Sabine Achour, a professor of political science at Berlin`s Free University, says successful integration depends on robust education and language training from an early age.
Over the past six years, Germany has invested 4 billion euros ($4.3 billion) to expand the number of full-day schools - German schools generally close at noon - in part to reduce the gap between students with migrant and non-migrant backgrounds.
But Germany`s federal system of education, in which policy is determined at the state level, has led to a mish-mash of integration agendas and differences in the amount of resources devoted to the task.
"If we sell Ruetli as a model of success, we also need to be fair and say that this success went hand in hand with significant investments," said Tom Erdmann, the head of Berlin`s teachers` union.
Back in March 2006, Ruetli was labeled a "terror school" by the German press when its teachers wrote to authorities urging it be dissolved.
They described in vivid detail the conditions under which they were forced to work.

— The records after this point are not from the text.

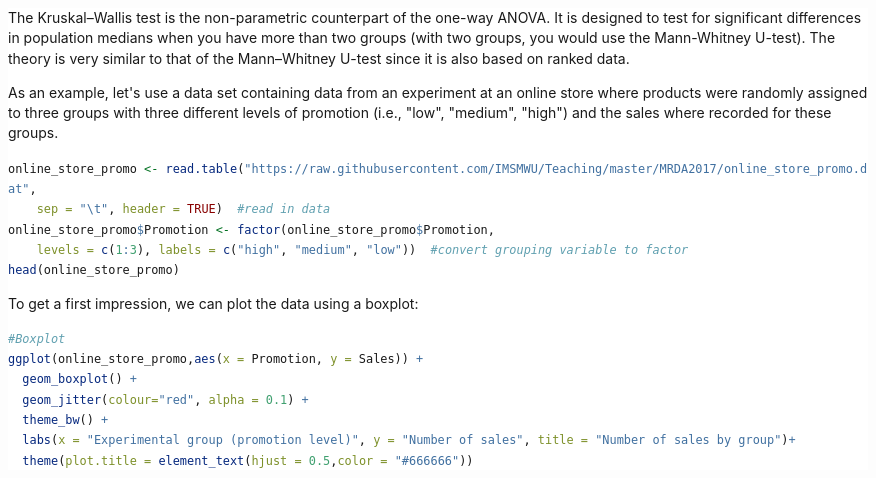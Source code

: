 The Kruskal–Wallis test is the non-parametric counterpart of the one-way ANOVA. It is designed to test for significant differences in population medians when you have more than two groups (with two groups, you would use the Mann-Whitney U-test). The theory is very similar to that of the Mann–Whitney U-test since it is also based on ranked data. 

As an example, let's use a data set containing data from an experiment at an online store where products were randomly assigned to three groups with three different levels of promotion (i.e., "low", "medium", "high") and the sales where recorded for these groups. 


``` r
online_store_promo <- read.table("https://raw.githubusercontent.com/IMSMWU/Teaching/master/MRDA2017/online_store_promo.dat",
    sep = "\t", header = TRUE)  #read in data
online_store_promo$Promotion <- factor(online_store_promo$Promotion,
    levels = c(1:3), labels = c("high", "medium", "low"))  #convert grouping variable to factor
head(online_store_promo)
```

<div data-pagedtable="false">
  <script data-pagedtable-source type="application/json">
{"columns":[{"label":["Obs"],"name":[1],"type":["int"],"align":["right"]},{"label":["Promotion"],"name":[2],"type":["fct"],"align":["left"]},{"label":["Newsletter"],"name":[3],"type":["int"],"align":["right"]},{"label":["Sales"],"name":[4],"type":["int"],"align":["right"]}],"data":[{"1":"1","2":"high","3":"1","4":"10"},{"1":"2","2":"high","3":"1","4":"9"},{"1":"3","2":"high","3":"1","4":"10"},{"1":"4","2":"high","3":"1","4":"8"},{"1":"5","2":"high","3":"1","4":"9"},{"1":"6","2":"high","3":"0","4":"8"}],"options":{"columns":{"min":{},"max":[10]},"rows":{"min":[10],"max":[10]},"pages":{}}}
  </script>
</div>

To get a first impression, we can plot the data using a boxplot:


``` r
#Boxplot
ggplot(online_store_promo,aes(x = Promotion, y = Sales)) + 
  geom_boxplot() +
  geom_jitter(colour="red", alpha = 0.1) +
  theme_bw() +
  labs(x = "Experimental group (promotion level)", y = "Number of sales", title = "Number of sales by group")+
  theme(plot.title = element_text(hjust = 0.5,color = "#666666")) 
```

<div class="figure" style="text-align: center">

Students were kicking in doors, lighting firecrackers, hurling projectiles at teachers and tearing down pictures in the hallway, leaving educators "helpless" and "on the brink of exhaustion," the letter said.
Many teachers were also critical of the German education system, which determines at around the age of 10 whether students will pursue an academic track, the "Gymnasium", or be relegated to "Hauptschule", with dimmer professional prospects.

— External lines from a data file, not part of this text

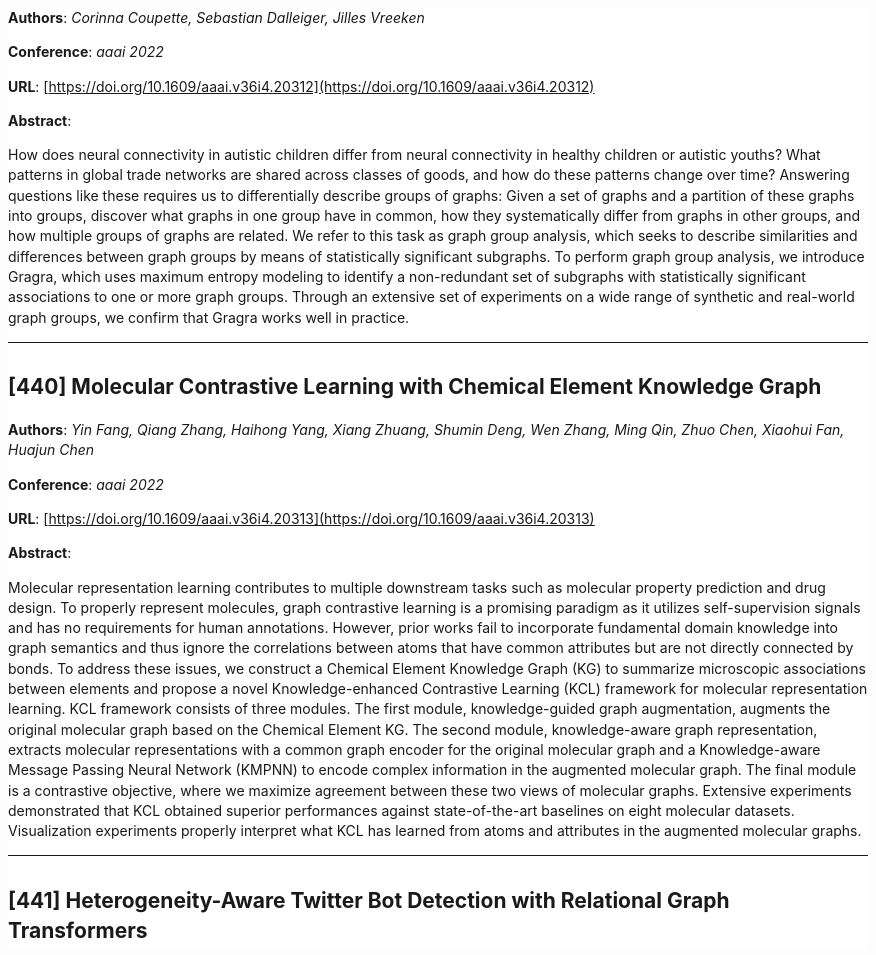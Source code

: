 **Authors**: *Corinna Coupette, Sebastian Dalleiger, Jilles Vreeken*

**Conference**: *aaai 2022*

**URL**: [https://doi.org/10.1609/aaai.v36i4.20312](https://doi.org/10.1609/aaai.v36i4.20312)

**Abstract**:

How does neural connectivity in autistic children differ from neural connectivity in healthy children or autistic youths? What patterns in global trade networks are shared across classes of goods, and how do these patterns change over time? Answering questions like these requires us to differentially describe groups of graphs: Given a set of graphs and a partition of these graphs into groups, discover what graphs in one group have in common, how they systematically differ from graphs in other groups, and how multiple groups of graphs are related. We refer to this task as graph group analysis, which seeks to describe similarities and differences between graph groups by means of statistically significant subgraphs. To perform graph group analysis, we introduce Gragra, which uses maximum entropy modeling to identify a non-redundant set of subgraphs with statistically significant associations to one or more graph groups. Through an extensive set of experiments on a wide range of synthetic and real-world graph groups, we confirm that Gragra works well in practice.

----

## [440] Molecular Contrastive Learning with Chemical Element Knowledge Graph

**Authors**: *Yin Fang, Qiang Zhang, Haihong Yang, Xiang Zhuang, Shumin Deng, Wen Zhang, Ming Qin, Zhuo Chen, Xiaohui Fan, Huajun Chen*

**Conference**: *aaai 2022*

**URL**: [https://doi.org/10.1609/aaai.v36i4.20313](https://doi.org/10.1609/aaai.v36i4.20313)

**Abstract**:

Molecular representation learning contributes to multiple downstream tasks such as molecular property prediction and drug design. To properly represent molecules, graph contrastive learning is a promising paradigm as it utilizes self-supervision signals and has no requirements for human annotations. However, prior works fail to incorporate fundamental domain knowledge into graph semantics and thus ignore the correlations between atoms that have common attributes but are not directly connected by bonds. To address these issues, we construct a Chemical Element Knowledge Graph (KG) to summarize microscopic associations between elements and propose a novel Knowledge-enhanced Contrastive Learning (KCL) framework for molecular representation learning. KCL framework consists of three modules. The first module, knowledge-guided graph augmentation, augments the original molecular graph based on the Chemical Element KG. The second module, knowledge-aware graph representation, extracts molecular representations with a common graph encoder for the original molecular graph and a  Knowledge-aware Message Passing Neural Network (KMPNN) to encode complex information in the augmented molecular graph. The final module is a contrastive objective, where we maximize agreement between these two views of molecular graphs. Extensive experiments demonstrated that KCL obtained superior performances against state-of-the-art baselines on eight molecular datasets. Visualization experiments properly interpret what KCL has learned from atoms and attributes in the augmented molecular graphs.

----

## [441] Heterogeneity-Aware Twitter Bot Detection with Relational Graph Transformers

The ratio of students from German families who attend Gymnasium is twice as high as those from migrant families. Of those students who leave school without a degree, 62 percent have migrant background.
With the backing of a majority of her teachers, Heckmann reinvented Ruetli as a "Gemeinschaftsschule", or common school, where students of all levels remain together from kindergarten through high school graduation.
The new Ruetli is a full-day school, allowing students to join afternoon clubs, learn an instrument and improve language skills, including their parents` Arabic and Turkish.
It has also started offering advisory services to parents. Teachers now make regular home visits.
"Particularly in Germany, educational success depends heavily on parental support and children who don`t have that backing are often left behind," said Thomas Liebig, expert on international migration at the OECD.
LEFT TO THEMSELVES
Siyar Daoud, 20, a pupil who came to Ruetli two years ago, says his parents, who were part of the Yazidi-Kurdish community in Syria before fleeing to Germany in 1999, would have benefited from more support when they first arrived.
"They were pretty much left to themselves," he said. "I think parents should be included much more and forced to learn the German language. It`s good if the school helps in that."
Of the 848 students at Ruetli, 82 percent have a migrant background. But as gentrification has spread to Neukoelln, German families have begun sending their children to Ruetli, attracted by its innovative approach.
Still, some experts question whether the Ruetli success story can be replicated across the country, in part because the turnaround has depended on vast amounts of funding.
Sabine Achour of Berlin`s Free University says German authorities may prefer to spend their money on measures to counter Islamic extremism, rather than on integrated schooling, which would be a more effective use of funds.
Last year, about 30 percent of all asylum seekers entering Germany were below the age of 18. The GEW teachers union estimates that 300,000 people of school age and 100,000 pre-schoolers will come to Germany over the next twelve months.
They estimate that 38,000 new educators will be required to teach these children. This will also cost money. Germany`s Munich-based Ifo institute estimates that housing, feeding and educating refugees will cost the country over 21 billion euros ($23 billion) this year alone.
"I really hope that more desperate letters aren`t necessary and that the politicians have learned that schools are the place where real integration takes place," said Ruetli principal Heckmann.